DATA SUPPLIED section start

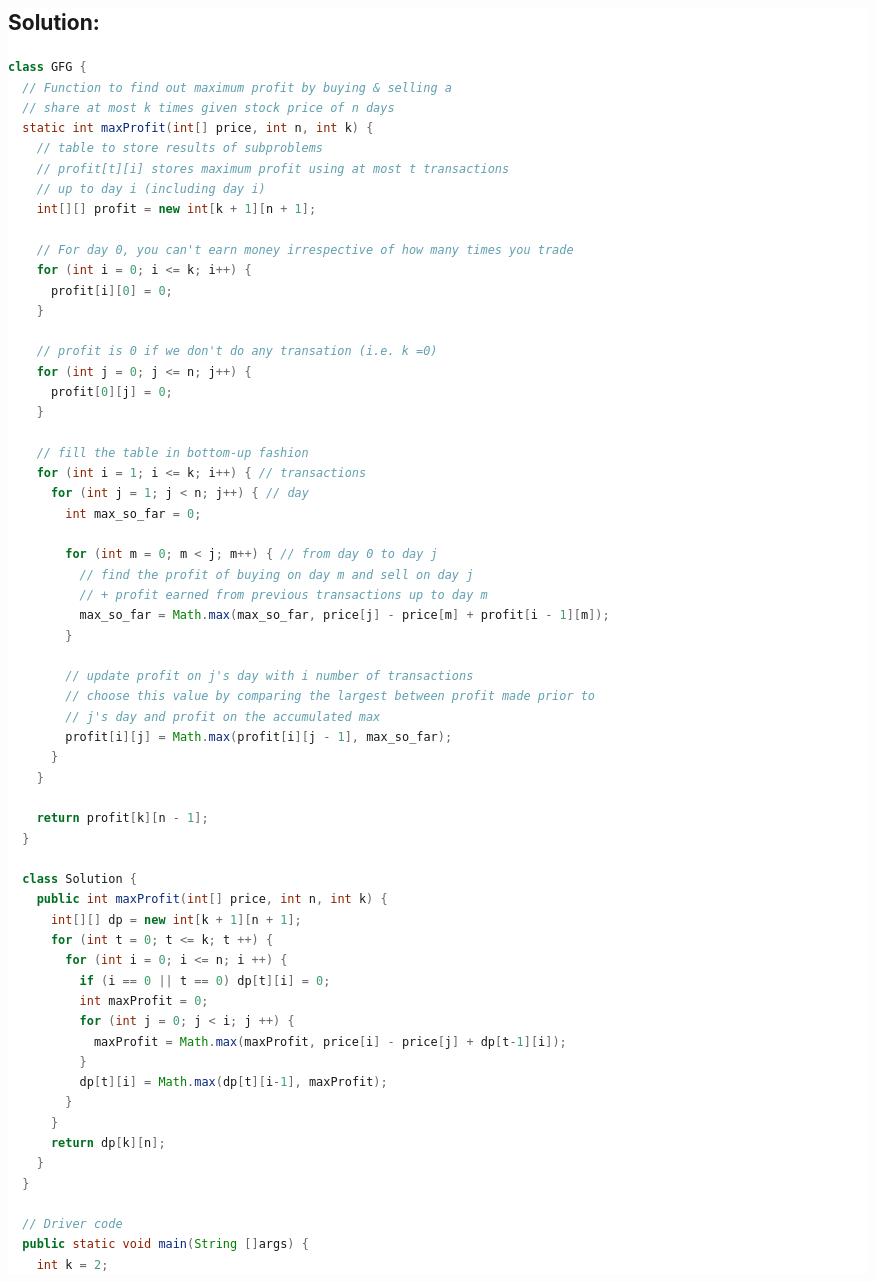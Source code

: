 
## Solution:
```java
class GFG { 
  // Function to find out maximum profit by buying & selling a  
  // share at most k times given stock price of n days 
  static int maxProfit(int[] price, int n, int k) {
    // table to store results of subproblems 
    // profit[t][i] stores maximum profit using at most t transactions
    // up to day i (including day i) 
    int[][] profit = new int[k + 1][n + 1]; 

    // For day 0, you can't earn money irrespective of how many times you trade 
    for (int i = 0; i <= k; i++) {
      profit[i][0] = 0;
    }

    // profit is 0 if we don't do any transation (i.e. k =0) 
    for (int j = 0; j <= n; j++) {
      profit[0][j] = 0;
    }

    // fill the table in bottom-up fashion
    for (int i = 1; i <= k; i++) { // transactions
      for (int j = 1; j < n; j++) { // day
        int max_so_far = 0; 

        for (int m = 0; m < j; m++) { // from day 0 to day j
          // find the profit of buying on day m and sell on day j
          // + profit earned from previous transactions up to day m
          max_so_far = Math.max(max_so_far, price[j] - price[m] + profit[i - 1][m]);
        }

        // update profit on j's day with i number of transactions
        // choose this value by comparing the largest between profit made prior to
        // j's day and profit on the accumulated max
        profit[i][j] = Math.max(profit[i][j - 1], max_so_far);
      }
    }

    return profit[k][n - 1];
  }

  class Solution {
    public int maxProfit(int[] price, int n, int k) {
      int[][] dp = new int[k + 1][n + 1];
      for (int t = 0; t <= k; t ++) {
        for (int i = 0; i <= n; i ++) {
          if (i == 0 || t == 0) dp[t][i] = 0;
          int maxProfit = 0;
          for (int j = 0; j < i; j ++) {
            maxProfit = Math.max(maxProfit, price[i] - price[j] + dp[t-1][i]);
          }
          dp[t][i] = Math.max(dp[t][i-1], maxProfit);
        }
      }
      return dp[k][n];
    }
  }

  // Driver code  
  public static void main(String []args) { 
    int k = 2; 
```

DATA SUPPLIED section end

## EXERCISE
Look through the listing, and copy each line in which the string "table" turns up.

## SOLUTION FOR THIS PROBLEM
    // table to store results of subproblems 
    // fill the table in bottom-up fashion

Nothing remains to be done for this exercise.